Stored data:
_ _ _ _

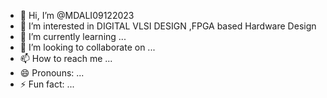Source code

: - 👋 Hi, I’m @MDALI09122023
- 👀 I’m interested in DIGITAL VLSI DESIGN ,FPGA based Hardware Design
- 🌱 I’m currently learning ...
- 💞️ I’m looking to collaborate on ...
- 📫 How to reach me ...
- 😄 Pronouns: ...
- ⚡ Fun fact: ...

<!---
MDALI09122023/MDALI09122023 is a ✨ special ✨ repository because its `README.md` (this file) appears on your GitHub profile.
You can click the Preview link to take a look at your changes.
--->
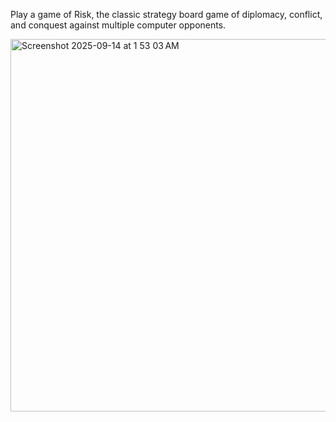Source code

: Play a game of Risk, the classic strategy board game of diplomacy, conflict, and conquest against multiple computer opponents.

<img width="798" height="596" alt="Screenshot 2025-09-14 at 1 53 03 AM" src="https://github.com/user-attachments/assets/f40f1b06-be29-41ff-b0c2-cec69aefbefa" />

_ _ _ _

Retype the lines above exactly, no pictures.

Source code

: - 👋 Hi, I’m @MDALI09122023
- 👀 I’m interested in DIGITAL VLSI DESIGN ,FPGA based Hardware Design
- 🌱 I’m currently learning ...
- 💞️ I’m looking to collaborate on ...
- 📫 How to reach me ...
- 😄 Pronouns: ...
- ⚡ Fun fact: ...

<!---
MDALI09122023/MDALI09122023 is a ✨ special ✨ repository because its `README.md` (this file) appears on your GitHub profile.
You can click the Preview link to take a look at your changes.
--->
Source code

: Play a game of Risk, the classic strategy board game of diplomacy, conflict, and conquest against multiple computer opponents.

<img width="798" height="596" alt="Screenshot 2025-09-14 at 1 53 03 AM" src="https://github.com/user-attachments/assets/f40f1b06-be29-41ff-b0c2-cec69aefbefa" />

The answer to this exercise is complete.